Der Kanal-Mix ist für sich betrachtet weniger ein Alleinstellungsmerkmal der Kampagne. Er umfasst eher die etablierten Plattformen der Social-Media-Welt. Vielmehr geht es darum, dass über die verschiedenen Kanäle hinweg zusätzliche Geschichten rund um die Welt von Panem und die Protagonisten des Films erzählt werden. Die Inhalte werden allerdings nicht auf allen Kanälen eins zu eins ausgespielt, sondern folgen – zumindest überwiegend – den individuellen Stärken der einzelnen Plattformen mit ihren typischen Medien. Dieser Ansatz wird auch als Transmedia Storytelling bezeichnet. Passend zum Genre des Films verwischen die Kampagnenmacher bewusst die Grenzen zwischen der Fan-Realität und der Film-Fiktion. Die zusätzlichen Geschichten schaffen eine neue Erfahrungswelt, die das Königreich Panem für die Fans haptischer, visueller und insgesamt erlebbarer macht. Fans können so tief in diese Erlebniswelt eintauchen.
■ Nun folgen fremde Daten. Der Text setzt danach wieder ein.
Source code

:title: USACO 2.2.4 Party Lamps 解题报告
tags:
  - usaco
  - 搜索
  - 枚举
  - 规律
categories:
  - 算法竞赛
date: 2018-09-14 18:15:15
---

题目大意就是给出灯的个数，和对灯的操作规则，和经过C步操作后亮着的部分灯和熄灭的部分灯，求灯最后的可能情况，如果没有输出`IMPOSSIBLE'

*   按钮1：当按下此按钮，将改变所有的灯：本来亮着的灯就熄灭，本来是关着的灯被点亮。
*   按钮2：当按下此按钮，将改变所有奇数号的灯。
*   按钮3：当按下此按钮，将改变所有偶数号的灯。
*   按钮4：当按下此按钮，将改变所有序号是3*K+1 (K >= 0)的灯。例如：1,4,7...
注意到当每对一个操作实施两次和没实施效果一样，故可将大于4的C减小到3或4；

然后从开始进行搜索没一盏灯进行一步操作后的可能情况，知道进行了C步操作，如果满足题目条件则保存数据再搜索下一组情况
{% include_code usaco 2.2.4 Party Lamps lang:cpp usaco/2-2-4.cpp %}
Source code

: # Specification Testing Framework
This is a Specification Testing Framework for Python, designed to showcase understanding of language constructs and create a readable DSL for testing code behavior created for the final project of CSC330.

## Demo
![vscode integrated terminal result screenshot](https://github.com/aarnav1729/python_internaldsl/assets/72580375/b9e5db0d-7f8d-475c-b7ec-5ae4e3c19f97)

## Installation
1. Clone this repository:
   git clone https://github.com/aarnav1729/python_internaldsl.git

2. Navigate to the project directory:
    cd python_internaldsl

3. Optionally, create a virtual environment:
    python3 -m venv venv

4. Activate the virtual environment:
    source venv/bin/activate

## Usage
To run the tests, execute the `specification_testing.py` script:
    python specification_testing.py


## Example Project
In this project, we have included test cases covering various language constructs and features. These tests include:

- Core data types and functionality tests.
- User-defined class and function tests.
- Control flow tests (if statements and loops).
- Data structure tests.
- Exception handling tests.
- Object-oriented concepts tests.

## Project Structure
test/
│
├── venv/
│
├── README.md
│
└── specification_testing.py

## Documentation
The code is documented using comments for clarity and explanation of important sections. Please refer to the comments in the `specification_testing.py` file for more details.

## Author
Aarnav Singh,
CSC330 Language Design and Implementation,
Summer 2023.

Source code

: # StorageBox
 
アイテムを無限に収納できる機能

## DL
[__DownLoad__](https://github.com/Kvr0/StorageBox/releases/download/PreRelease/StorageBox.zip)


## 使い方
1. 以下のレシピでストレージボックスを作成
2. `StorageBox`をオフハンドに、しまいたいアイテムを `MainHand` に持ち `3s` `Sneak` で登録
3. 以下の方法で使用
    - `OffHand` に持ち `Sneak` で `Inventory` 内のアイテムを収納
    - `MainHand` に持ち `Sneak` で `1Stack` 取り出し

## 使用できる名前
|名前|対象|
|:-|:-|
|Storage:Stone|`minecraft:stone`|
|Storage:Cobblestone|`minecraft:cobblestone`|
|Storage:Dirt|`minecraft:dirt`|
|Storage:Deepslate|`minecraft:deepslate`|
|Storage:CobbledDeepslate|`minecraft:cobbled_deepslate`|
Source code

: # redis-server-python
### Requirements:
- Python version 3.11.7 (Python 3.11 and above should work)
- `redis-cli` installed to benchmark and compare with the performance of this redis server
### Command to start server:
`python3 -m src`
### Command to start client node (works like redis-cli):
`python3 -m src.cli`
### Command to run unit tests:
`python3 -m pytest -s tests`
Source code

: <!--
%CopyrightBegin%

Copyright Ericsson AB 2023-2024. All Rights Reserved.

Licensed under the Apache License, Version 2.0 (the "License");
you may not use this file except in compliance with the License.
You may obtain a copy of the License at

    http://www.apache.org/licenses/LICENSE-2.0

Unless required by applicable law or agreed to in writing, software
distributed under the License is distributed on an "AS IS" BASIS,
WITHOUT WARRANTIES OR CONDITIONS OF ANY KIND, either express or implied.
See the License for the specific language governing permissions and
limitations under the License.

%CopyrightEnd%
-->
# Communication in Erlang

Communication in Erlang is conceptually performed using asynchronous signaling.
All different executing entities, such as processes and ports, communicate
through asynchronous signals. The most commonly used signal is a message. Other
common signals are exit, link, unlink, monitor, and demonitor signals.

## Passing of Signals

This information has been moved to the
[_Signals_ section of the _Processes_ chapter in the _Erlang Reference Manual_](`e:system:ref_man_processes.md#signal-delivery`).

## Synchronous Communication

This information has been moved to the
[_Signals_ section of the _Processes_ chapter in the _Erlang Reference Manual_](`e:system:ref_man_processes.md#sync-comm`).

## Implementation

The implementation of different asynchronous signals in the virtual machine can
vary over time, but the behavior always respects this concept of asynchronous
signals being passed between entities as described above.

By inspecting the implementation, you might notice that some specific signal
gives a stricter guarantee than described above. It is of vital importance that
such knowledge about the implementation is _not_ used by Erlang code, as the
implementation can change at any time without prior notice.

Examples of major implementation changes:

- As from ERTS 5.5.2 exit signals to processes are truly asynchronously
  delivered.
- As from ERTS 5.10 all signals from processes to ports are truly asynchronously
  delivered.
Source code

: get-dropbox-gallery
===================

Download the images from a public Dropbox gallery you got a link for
Darüber sollte die Kampagne bewusst das Engagement der Fans steigern und nutzergenerierte Inhalte triggern (siehe hierzu auch den Beitrag „Brand Engagement“ sowie zu „Praktiken zur Nutzeraktivierung“). Als Vehikel setzten die Verantwortlichen vor allem Contests ein, in deren Rahmen Fans etwa unter dem Hashtag #capitolstyle eigene Bilder im Stil des Films posten konnten. Diese Beiträge wurden in einem Wettbewerb prämiert. Über alle digitalen Kanäle hinweg gab es einen starken Mitmachcharakter. Die erstellten Inhalte waren Teil der Kampagne. Die Fans wurden aktiv in die Schaffung der fiktiven Welt mit einbezogen, die wiederum eine identitätsstiftende Wirkung auf die Fans hatte. Insgesamt ist hier ein starkes Umdenken spürbar, was die klassische Vermarktung eines Films als Produkt angeht hin zu der Vermarktung eines Films als Erlebnis, ganz im Sinne einer Customer oder Fan Experience.
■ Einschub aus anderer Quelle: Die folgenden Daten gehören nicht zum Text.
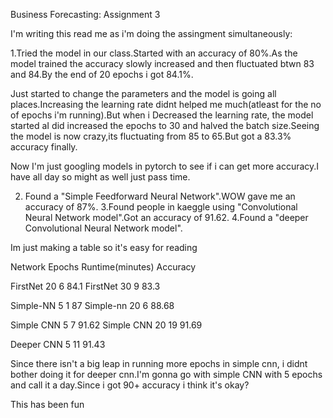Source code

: Business Forecasting: Assignment 3

I'm writing this read me as i'm doing the assingment simultaneously:

1.Tried the model in our class.Started with an accuracy of 80%.As the model trained the accuracy slowly increased and then fluctuated btwn 83 and 84.By the end of 20 epochs i got 84.1%.

Just started to change the parameters and the model is going all places.Increasing the learning rate didnt helped me much(atleast for the no of epochs i'm running).But when i Decreased the learning rate, the model started aI did increased the epochs to 30 and halved the batch size.Seeing the model is now crazy,its fluctuating from 85 to 65.But got a 83.3% accuracy finally.

Now I'm just googling models in pytorch to see if i can get more accuracy.I have all day so might as well just pass time.

2. Found a "Simple Feedforward Neural Network".WOW gave me an accuracy of 87%.
3.Found people in kaeggle using "Convolutional Neural Network model".Got an accuracy of 91.62.
4.Found a "deeper Convolutional Neural Network model".

Im just making a table so it's easy for reading

Network      Epochs   Runtime(minutes)     Accuracy

FirstNet       20          6                 84.1
FirstNet       30          9                 83.3

Simple-NN      5           1                 87
Simple-nn      20          6                 88.68

Simple CNN     5           7                 91.62
Simple CNN     20          19                91.69

Deeper CNN     5           11                91.43

Since there isn't a big leap in running more epochs in simple cnn, i didnt bother doing it for deeper cnn.I'm gonna go with simple CNN with 5 epochs and call it a day.Since i got 90+ accuracy i think it's okay?

This has been fun
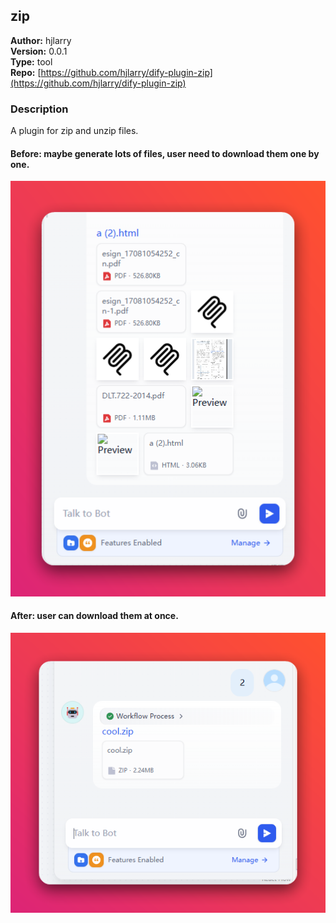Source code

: ## zip

**Author:** hjlarry  
**Version:** 0.0.1  
**Type:** tool  
**Repo:** [https://github.com/hjlarry/dify-plugin-zip](https://github.com/hjlarry/dify-plugin-zip)  

### Description

A plugin for zip and unzip files.


#### Before: maybe generate lots of files, user need to download them one by one.
![1.png](./_assets/1.png)


#### After: user can download them at once.
![2.png](./_assets/2.png)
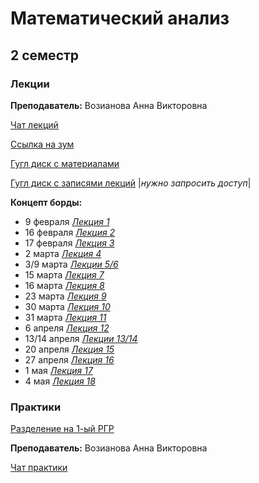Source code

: # Математический анализ

## 2 семестр

### **Лекции**

**Преподаватель:** Возианова Анна Викторовна

[Чат лекций](https://t.me/joinchat/UZyVFA-M0lp__EsG18KBYQ)

[Ссылка на зум](https://itmo.zoom.us/j/82192561093?pwd=WDI2cE9aYkdVQTRGV29jTTVoeFRoZz09)

[Гугл диск с материалами](https://drive.google.com/drive/folders/1o6MOOLWWBaIm3gym4o4Z-nUO3WNLVF4y)

[Гугл диск с записями лекций](https://drive.google.com/drive/folders/1yopyNFwPRtl_AqggfUgGaBA43BhybMGp) |*нужно запросить доступ*|

**Концепт борды:**
* 9 февраля [*Лекция 1*](https://app.conceptboard.com/board/32d7-ci1f-h70b-mram-11qq)
* 16 февраля [*Лекция 2*](https://app.conceptboard.com/board/9oyn-yo3z-true-b7o0-b26e)
* 17 февраля [*Лекция 3*](https://app.conceptboard.com/board/bpq0-i0ry-a942-ee43-iqh2)
* 2 марта [*Лекция 4*](https://app.conceptboard.com/board/tfhr-sq88-0t2e-cn0p-yai5)
* 3/9 марта [*Лекции 5/6*](https://app.conceptboard.com/board/k6gh-7ko0-6s4m-brck-7yfh)
* 15 марта [*Лекция 7*](https://app.conceptboard.com/board/84uo-cm6f-csdp-b0qf-qi45)
* 16 марта [*Лекция 8*](https://app.conceptboard.com/board/xtez-25ob-08b5-7hz2-m53x)
* 23 марта [*Лекция 9*](https://app.conceptboard.com/board/uggh-9un7-yc7q-si6d-h8ro)
* 30 марта [*Лекция 10*](https://app.conceptboard.com/board/68x6-y5z8-tyq0-ggg6-9dek)
* 31 марта [*Лекция 11*](https://app.conceptboard.com/board/h01g-4yhy-qgmp-omr7-hgc7)
* 6 апреля [*Лекция 12*](https://app.conceptboard.com/board/h09s-dr3q-imfg-40xf-fd54)
* 13/14 апреля [*Лекции 13/14*](https://app.conceptboard.com/board/a2eh-4i33-uaaz-2ug3-qmbf)
* 20 апреля [*Лекция 15*](https://app.conceptboard.com/board/eb6g-390t-783x-q6k8-g2xi)
* 27 апреля [*Лекция 16*](https://app.conceptboard.com/board/9yxf-mnkb-7ye1-gzrh-t3s5)
* 1 мая [*Лекция 17*](https://app.conceptboard.com/board/ynxu-p677-3ncs-etzx-oa5k)
* 4 мая [*Лекция 18*](https://app.conceptboard.com/board/h5b4-5at9-pxm1-t7nd-y64y)

### **Практики**

[Разделение на 1-ый РГР](https://docs.google.com/spreadsheets/d/1IwyD901HH0nAlGi7dVLh2FO4mnsOQGtaVUWxnY8Hu3Q/edit#gid=0)

**Преподаватель:** Возианова Анна Викторовна

[Чат практики](https://t.me/joinchat/AAAAAFTaEWwcDs-cf7hW7g)
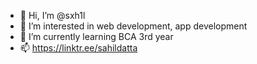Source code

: - 👋 Hi, I’m @sxh1l
- 👀 I’m interested in web development, app development
- 🌱 I’m currently learning BCA 3rd year
- 📫 https://linktr.ee/sahildatta

<!---
sxh1l/sxh1l is a ✨ special ✨ repository because its `README.md` (this file) appears on your GitHub profile.
You can click the Preview link to take a look at your changes.
--->
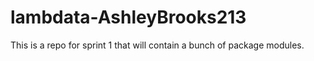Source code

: # lambdata-AshleyBrooks213
This is a repo for sprint 1 that will contain a bunch of package modules.
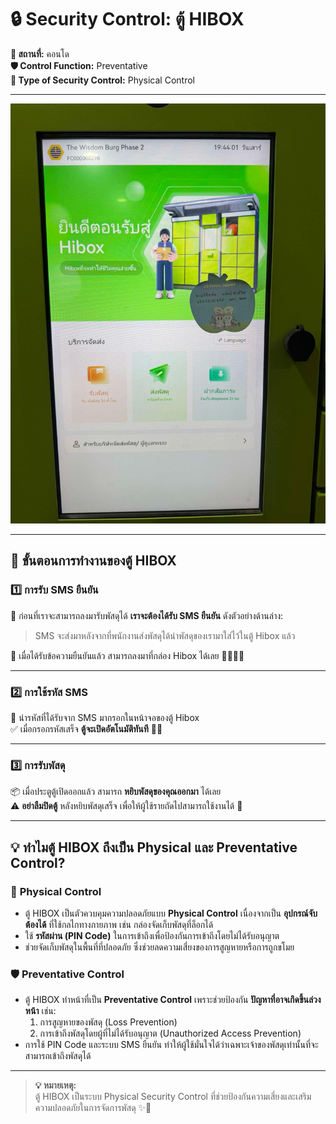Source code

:# **🔒 Security Control: ตู้ HIBOX**

**📍 สถานที่:** คอนโด  
**🛡️ Control Function:** Preventative  
**🏢 Type of Security Control:** Physical Control  

---

![Hibox](img/hibox1.jpg)

---

## **📝 ขั้นตอนการทำงานของตู้ HIBOX**

### 1️⃣ การรับ SMS ยืนยัน  
📩 ก่อนที่เราจะสามารถลงมารับพัสดุได้ **เราจะต้องได้รับ SMS ยืนยัน** ดังตัวอย่างด้านล่าง:  
> SMS จะส่งมาหลังจากที่พนักงานส่งพัสดุได้นำพัสดุของเรามาใส่ไว้ในตู้ Hibox แล้ว  

📌 เมื่อได้รับข้อความยืนยันแล้ว สามารถลงมาที่กล่อง Hibox ได้เลย 🚶‍♂️🚶‍♀️  

---

### 2️⃣ การใช้รหัส SMS  
🔢 นำรหัสที่ได้รับจาก SMS มากรอกในหน้าจอของตู้ Hibox  
✅ เมื่อกรอกรหัสเสร็จ **ตู้จะเปิดอัตโนมัติทันที** 🚪✨  

---

### 3️⃣ การรับพัสดุ  
📦 เมื่อประตูตู้เปิดออกแล้ว สามารถ **หยิบพัสดุของคุณออกมา** ได้เลย  
⚠️ **อย่าลืมปิดตู้** หลังหยิบพัสดุเสร็จ เพื่อให้ผู้ใช้รายถัดไปสามารถใช้งานได้ 🙏  

---

## **💡 ทำไมตู้ HIBOX ถึงเป็น Physical และ Preventative Control?**

### 🔑 **Physical Control**  
- ตู้ HIBOX เป็นตัวควบคุมความปลอดภัยแบบ **Physical Control** เนื่องจากเป็น **อุปกรณ์จับต้องได้** ที่ใช้กลไกทางกายภาพ เช่น กล่องจัดเก็บพัสดุที่ล็อกได้  
- ใช้ **รหัสผ่าน (PIN Code)** ในการเข้าถึงเพื่อป้องกันการเข้าถึงโดยไม่ได้รับอนุญาต  
- ช่วยจัดเก็บพัสดุในพื้นที่ที่ปลอดภัย ซึ่งช่วยลดความเสี่ยงของการสูญหายหรือการถูกขโมย  

### 🛡️ **Preventative Control**  
- ตู้ HIBOX ทำหน้าที่เป็น **Preventative Control** เพราะช่วยป้องกัน **ปัญหาที่อาจเกิดขึ้นล่วงหน้า** เช่น:  
  1. การสูญหายของพัสดุ (Loss Prevention)  
  2. การเข้าถึงพัสดุโดยผู้ที่ไม่ได้รับอนุญาต (Unauthorized Access Prevention)  
- การใช้ PIN Code และระบบ SMS ยืนยัน ทำให้ผู้ใช้มั่นใจได้ว่าเฉพาะเจ้าของพัสดุเท่านั้นที่จะสามารถเข้าถึงพัสดุได้  

---

> **💡 หมายเหตุ:**  
ตู้ HIBOX เป็นระบบ Physical Security Control ที่ช่วยป้องกันความเสี่ยงและเสริมความปลอดภัยในการจัดการพัสดุ ✨🔐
Zur Vermarktung des Films nutzten die Macher der Kampagne eine Strategie, die auch als „Catch Narrow – Target Wide“ bezeichnet wird. Hier kommt der Gedanke des Community Managements zum Tragen. Der Titel spielt darauf an, dass die Zielgruppe der Kampagne eng gesteckt war (catch narrow) und dennoch eine breite Masse erreichen sollte (target wide). Primär wurden hier passionierte weibliche Fans im Alter von 14 bis 24 Jahren angesprochen. Hierbei handelt es sich um eine eng verwobene Fanbase. Diese Fan-Community sollte durch die Kampagne für den Film begeistert und zum Besuch eines Kinos animiert werden. Natürlich gehen sie dann nicht allein ins Kino. Vielmehr fungieren die Kernfans als Botschafter und Multiplikatoren und nehmen Freunde und die Familie mit.
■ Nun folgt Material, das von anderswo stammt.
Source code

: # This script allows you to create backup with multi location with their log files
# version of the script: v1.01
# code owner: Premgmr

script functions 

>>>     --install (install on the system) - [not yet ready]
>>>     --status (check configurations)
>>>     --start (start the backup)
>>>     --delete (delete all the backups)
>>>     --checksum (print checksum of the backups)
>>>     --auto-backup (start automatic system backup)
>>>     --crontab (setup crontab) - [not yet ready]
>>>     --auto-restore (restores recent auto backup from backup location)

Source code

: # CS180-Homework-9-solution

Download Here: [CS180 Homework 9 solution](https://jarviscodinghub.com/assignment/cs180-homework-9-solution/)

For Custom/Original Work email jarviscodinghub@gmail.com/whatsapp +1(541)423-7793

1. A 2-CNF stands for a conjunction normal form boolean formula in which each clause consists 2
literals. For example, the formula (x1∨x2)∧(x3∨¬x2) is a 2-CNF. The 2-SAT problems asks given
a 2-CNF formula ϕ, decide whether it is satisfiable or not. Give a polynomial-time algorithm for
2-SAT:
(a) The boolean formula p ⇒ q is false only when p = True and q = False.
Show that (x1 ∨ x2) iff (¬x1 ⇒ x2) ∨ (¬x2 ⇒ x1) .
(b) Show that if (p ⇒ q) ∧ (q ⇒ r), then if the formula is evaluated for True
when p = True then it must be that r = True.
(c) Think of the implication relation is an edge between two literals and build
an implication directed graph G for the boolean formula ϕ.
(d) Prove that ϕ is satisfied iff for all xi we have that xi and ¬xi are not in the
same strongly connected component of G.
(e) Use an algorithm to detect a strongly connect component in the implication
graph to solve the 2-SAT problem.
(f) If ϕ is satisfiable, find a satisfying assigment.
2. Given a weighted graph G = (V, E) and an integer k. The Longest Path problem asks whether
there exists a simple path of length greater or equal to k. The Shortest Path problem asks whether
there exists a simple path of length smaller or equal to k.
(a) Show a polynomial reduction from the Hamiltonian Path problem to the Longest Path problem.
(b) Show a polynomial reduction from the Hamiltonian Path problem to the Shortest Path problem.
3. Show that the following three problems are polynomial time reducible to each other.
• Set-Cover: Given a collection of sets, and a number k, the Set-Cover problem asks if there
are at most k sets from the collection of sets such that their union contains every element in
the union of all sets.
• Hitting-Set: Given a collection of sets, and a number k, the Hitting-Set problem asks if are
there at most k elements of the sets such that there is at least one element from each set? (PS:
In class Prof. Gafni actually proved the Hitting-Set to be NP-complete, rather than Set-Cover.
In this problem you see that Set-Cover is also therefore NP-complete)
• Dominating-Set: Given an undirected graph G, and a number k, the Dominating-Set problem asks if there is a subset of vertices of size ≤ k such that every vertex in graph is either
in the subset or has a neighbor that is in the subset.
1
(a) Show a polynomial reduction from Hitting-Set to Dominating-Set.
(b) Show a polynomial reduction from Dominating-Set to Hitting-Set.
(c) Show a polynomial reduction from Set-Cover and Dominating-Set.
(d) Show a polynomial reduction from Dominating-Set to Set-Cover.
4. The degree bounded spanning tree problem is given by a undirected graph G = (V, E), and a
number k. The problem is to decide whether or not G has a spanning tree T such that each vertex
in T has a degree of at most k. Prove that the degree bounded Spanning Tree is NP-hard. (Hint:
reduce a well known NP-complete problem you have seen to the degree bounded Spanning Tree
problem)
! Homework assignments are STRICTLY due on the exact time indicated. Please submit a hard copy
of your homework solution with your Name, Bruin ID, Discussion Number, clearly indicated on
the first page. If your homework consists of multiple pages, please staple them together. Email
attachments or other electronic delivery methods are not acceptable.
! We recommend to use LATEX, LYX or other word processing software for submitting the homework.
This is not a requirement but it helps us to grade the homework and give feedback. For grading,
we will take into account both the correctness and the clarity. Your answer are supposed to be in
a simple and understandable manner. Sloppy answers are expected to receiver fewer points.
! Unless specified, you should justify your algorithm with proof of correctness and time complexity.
Der Vorteil dieses Vorgehens liegt auf der Hand. Die Kampagne war durch diese eng definierte Zielgruppe leichter zu optimieren. Zudem sind bestehende Fans jung, technikaffin und stark auf Social Media aktiv. Ihre Teilnahme an Contests und Aktionen war damit weitgehend garantiert, während dies bei älteren Zielgruppen keinesfalls sicher gewesen wäre. Im Kern war der Ansatz also ein Community-basierter. Ein weiterer Vorteil durch die Nutzung von Social Media im Marketing der Filmreihe: Durch die Wiederverwendung der Social-Media-Kanäle über mehrere Episoden des Films rechnen sich die Kosten für Investitionen zum Aufbau umso mehr. Ist die Beziehung zu den Fans erst einmal hergestellt, d.h. ein Like oder ein Follower gewonnen, lassen sich diese leicht erneut ansprechen. Diesen Effekt konnten wir bei den Fortsetzungen der Hunger-Games-Filmreihe bereits beobachten.